Ich öffnete die Augen.
Der Anblick war so vertraut, dass ich hätte weinen können. Der Gesang floss volltönend aus mir heraus und strich über die blauen Kristallwände, die sich bis in die Ewigkeit erstreckten. Ich trug das weiße Kleid der von Gott Auserwählten, zusammengehalten von einem Silbergürtel, der mit seinen durchbrochenen Schlingen, die den Ringen eines Kettenhemdes ähnelten, an mir herabhing. Meine nackten Füße ruhten auf der Brücke über dem endlosen Abgrund; ein silberner Strom von Seelen wirbelte an mir vorbei, über die Brücke gezogen vom unaufhaltsamen Gesetz der Erneuerung durch den Tod. Während ich über die Brücke ging, gab der Smaragd an meiner Wange ein gespenstisches Glühen von sich, das mich umhüllte wie ein Kokon, mich sicher auf der Brücke hielt und dafür sorgte, dass ich nicht in den Brunnen der Seelen geschleudert wurde.
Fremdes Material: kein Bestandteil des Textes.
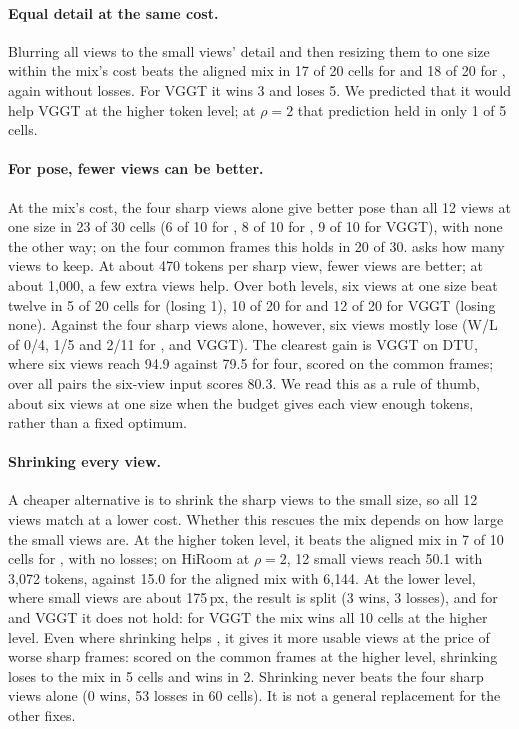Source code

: \paragraph{Equal detail at the same cost.}
Blurring all views to the small views' detail and then resizing them to one size within the mix's cost beats the aligned mix in 17 of 20 cells for \pithree and 18 of 20 for \dathree, again without losses. For VGGT it wins 3 and loses 5. We predicted that it would help VGGT at the higher token level; at $\rho{=}2$ that prediction held in only 1 of 5 cells.

\paragraph{For pose, fewer views can be better.}
At the mix's cost, the four sharp views alone give better pose than all 12 views at one size in 23 of 30 cells (6 of 10 for \pithree, 8 of 10 for \dathree, 9 of 10 for VGGT), with none the other way; on the four common frames this holds in 20 of 30.  asks how many views to keep. At about 470 tokens per sharp view, fewer views are better; at about 1{,}000, a few extra views help. Over both levels, six views at one size beat twelve in 5 of 20 cells for \pithree (losing 1), 10 of 20 for \dathree and 12 of 20 for VGGT (losing none). Against the four sharp views alone, however, six views mostly lose (W/L of 0/4, 1/5 and 2/11 for \pithree, \dathree and VGGT). The clearest gain is VGGT on DTU, where six views reach 94.9 \auc against 79.5 for four, scored on the common frames; over all pairs the six-view input scores 80.3. We read this as a rule of thumb, about six views at one size when the budget gives each view enough tokens, rather than a fixed optimum.

\paragraph{Shrinking every view.}
A cheaper alternative is to shrink the sharp views to the small size, so all 12 views match at a lower cost. Whether this rescues the mix depends on how large the small views are. At the higher token level, it beats the aligned mix in 7 of 10 cells for \pithree, with no losses; on HiRoom at $\rho{=}2$, 12 small views reach 50.1 \auc with 3{,}072 tokens, against 15.0 for the aligned mix with 6{,}144. At the lower level, where small views are about 175\,px, the result is split (3 wins, 3 losses), and for \dathree and VGGT it does not hold: for VGGT the mix wins all 10 cells at the higher level. Even where shrinking helps \pithree, it gives it more usable views at the price of worse sharp frames: scored on the common frames at the higher level, shrinking loses to the mix in 5 cells and wins in 2. Shrinking never beats the four sharp views alone (0 wins, 53 losses in 60 cells). It is not a general replacement for the other fixes.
Unter mir gähnte der Abgrund, und die Brücke zitterte wie die Saite einer Harfe. Mir blieb keine Zeit, um nachzusehen, ob dort vielleicht eine Dämonenseele auf mich wartete. Ich hatte Angst gehabt, er könne hier, an mich gefesselt, in den Sälen des Todes lauern. Ich hatte Angst gehabt, dass er nicht hier sein würde – dass der menschliche Tod keinen Platz bot für die Seele eines Dämons.
Wie hatte mich meine Feigheit nur so lange von dem Wesen fernhalten können, das ich am meisten liebte, von dem einzigen Ort, an dem ich mich völlig sicher fühlte?
Langsam hob ich den Kopf. Ich konnte nicht hinsehen, wollte nicht hinsehen.
Und musste doch hinsehen.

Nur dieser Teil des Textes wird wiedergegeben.